The Colonel has long held the rock solid belief in his doubt-free military mind that when Rome ceased its expansion -- particularly its Second Century A.D. failure to devote the energy and resources to the conquest of the lands and peoples beyond the Limes Germanicus -- and settled into a strategic defensive posture behind fortified borders, the inevitable loss of strategic initiative to the enemy began.  Not only does occupying strategic defensive positions and adopting a strategic defensive posture surrender the strategic initiative to the enemy, but it is destructive to the strategic morale and strategic physical fitness of the nation.  Once the initiative is lost, responding to threats becomes an exercise in withdrawal and accommodation, the end result of which is national irrelevancy.  

This is not to say that "pauses" in strategic expansion, in order to consolidate gains, assimilate populations, and recapitalize the sources of strategic strength (economic infrastructure, political policy, and military forces), are not in order at carefully considered inflection points.  But, strategic pause must always have the chief aim to prepare for resumption of the strategic offensive.   

The causes of the Roman Empire's fall have employed more academicians and sold more books than nearly any other question in the history of man.  There is no one single factor that explains the collapse of the greatest empire in history, although many have advanced their own anti-expansion agendas by positing that imperial overreach was responsible.  While the administration and defense (internally, as well as externally) of Rome's empire certainly strained the limits of the transportation and communication technology of the time, Rome's genius for infrastructure (cities, roads, aqueducts, etc...) made administration of a far-flung empire possible.  

"Strategic overreach" is a concept adopted by the intellectually lazy and morally weak, to explain political failure to consolidate gains, and, more importantly, political failure to capitalize on the initiative of the strategic offense.  In the case of the United States, strategic expansion of the Republic has always been opposed by local, tactical, political machinations.  Politicians fear dilution of their power and oppose any redrawing of the map that will, in their view, change the balance of power or diminish their influence.  The question of annexation and eventual admission of territory into the Republic as states has always been argued along political lines.  Few have been the statesmen who have looked beyond the pettiness of personal political gain or loss and focused on the benefits of expansion under our Constitution for both current citizens and those who will become citizens.  

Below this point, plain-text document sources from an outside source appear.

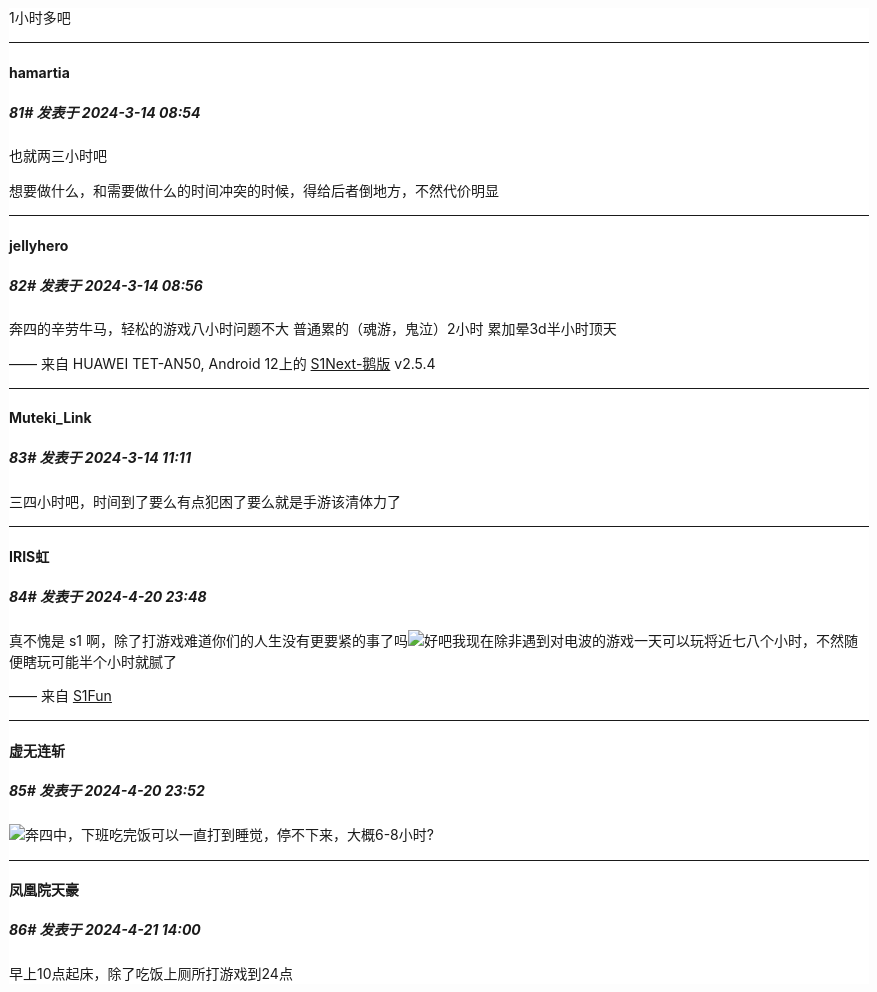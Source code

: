 1小时多吧


*****

####  hamartia  
##### 81#       发表于 2024-3-14 08:54

也就两三小时吧

想要做什么，和需要做什么的时间冲突的时候，得给后者倒地方，不然代价明显

*****

####  jellyhero  
##### 82#       发表于 2024-3-14 08:56

奔四的辛劳牛马，轻松的游戏八小时问题不大
普通累的（魂游，鬼泣）2小时
累加晕3d半小时顶天

—— 来自 HUAWEI TET-AN50, Android 12上的 [S1Next-鹅版](https://github.com/ykrank/S1-Next/releases) v2.5.4


*****

####  Muteki_Link  
##### 83#       发表于 2024-3-14 11:11

三四小时吧，时间到了要么有点犯困了要么就是手游该清体力了

*****

####  IRIS虹  
##### 84#       发表于 2024-4-20 23:48

真不愧是 s1 啊，除了打游戏难道你们的人生没有更要紧的事了吗<img src="https://static.saraba1st.com/image/smiley/face2017/053.png" referrerpolicy="no-referrer">好吧我现在除非遇到对电波的游戏一天可以玩将近七八个小时，不然随便瞎玩可能半个小时就腻了

—— 来自 [S1Fun](https://s1fun.koalcat.com)

*****

####  虚无连斩  
##### 85#       发表于 2024-4-20 23:52

<img src="https://static.saraba1st.com/image/smiley/face2017/067.png" referrerpolicy="no-referrer">奔四中，下班吃完饭可以一直打到睡觉，停不下来，大概6-8小时?


*****

####  凤凰院天豪  
##### 86#       发表于 2024-4-21 14:00

早上10点起床，除了吃饭上厕所打游戏到24点

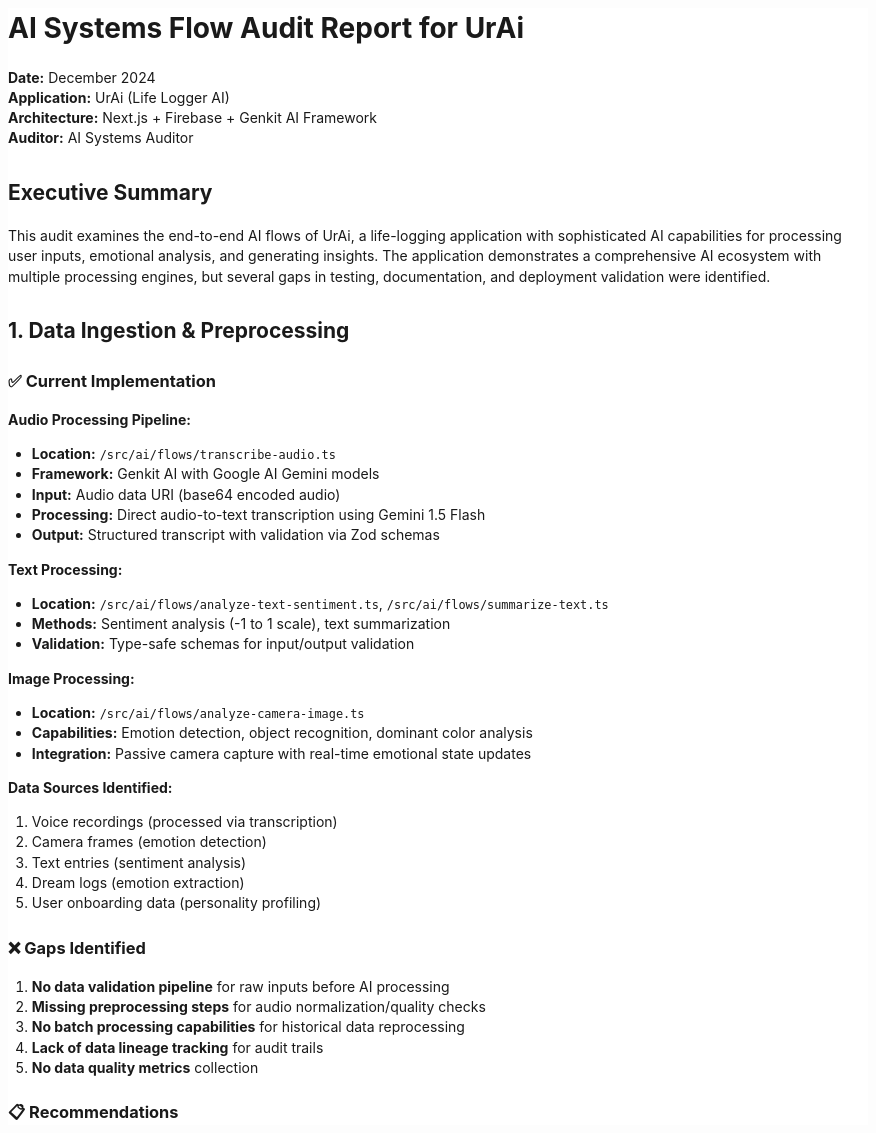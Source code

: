 # AI Systems Flow Audit Report for UrAi

**Date:** December 2024  
**Application:** UrAi (Life Logger AI)  
**Architecture:** Next.js + Firebase + Genkit AI Framework  
**Auditor:** AI Systems Auditor  

## Executive Summary

This audit examines the end-to-end AI flows of UrAi, a life-logging application with sophisticated AI capabilities for processing user inputs, emotional analysis, and generating insights. The application demonstrates a comprehensive AI ecosystem with multiple processing engines, but several gaps in testing, documentation, and deployment validation were identified.

## 1. Data Ingestion & Preprocessing

### ✅ **Current Implementation**

**Audio Processing Pipeline:**
- **Location:** `/src/ai/flows/transcribe-audio.ts`
- **Framework:** Genkit AI with Google AI Gemini models
- **Input:** Audio data URI (base64 encoded audio)
- **Processing:** Direct audio-to-text transcription using Gemini 1.5 Flash
- **Output:** Structured transcript with validation via Zod schemas

**Text Processing:**
- **Location:** `/src/ai/flows/analyze-text-sentiment.ts`, `/src/ai/flows/summarize-text.ts`
- **Methods:** Sentiment analysis (-1 to 1 scale), text summarization
- **Validation:** Type-safe schemas for input/output validation

**Image Processing:**
- **Location:** `/src/ai/flows/analyze-camera-image.ts`
- **Capabilities:** Emotion detection, object recognition, dominant color analysis
- **Integration:** Passive camera capture with real-time emotional state updates

**Data Sources Identified:**
1. Voice recordings (processed via transcription)
2. Camera frames (emotion detection)
3. Text entries (sentiment analysis)
4. Dream logs (emotion extraction)
5. User onboarding data (personality profiling)

### ❌ **Gaps Identified**

1. **No data validation pipeline** for raw inputs before AI processing
2. **Missing preprocessing steps** for audio normalization/quality checks
3. **No batch processing capabilities** for historical data reprocessing
4. **Lack of data lineage tracking** for audit trails
5. **No data quality metrics** collection

### 📋 **Recommendations**
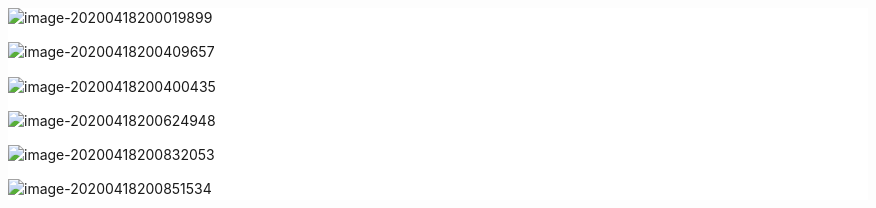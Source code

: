 

![image-20200418200019899](README.assets/image-20200418200019899.png)



![image-20200418200409657](README.assets/image-20200418200409657.png)



![image-20200418200400435](README.assets/image-20200418200400435.png)



![image-20200418200624948](README.assets/image-20200418200624948.png)



![image-20200418200832053](README.assets/image-20200418200832053.png)



![image-20200418200851534](README.assets/image-20200418200851534.png)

Pax Romana raised the overall standard of living and lowered the threat of violence and war for a quarter of the world's population.  Rome's collapse (precipitated in great part by its defensive response to external threats) plunged that portion of humanity into such a terrible time that we now refer to the "middle ages" (the era between Pax Romana and the Renaissance) as the dark ages.  The American republic's collapse would arguably plunge a far greater proportion of the globe into another dark age.  Pax Americana will last only so long as our Republic's leadership suborns petty personal political position to the expansion of American greatness.

It ain't looking so good at the moment...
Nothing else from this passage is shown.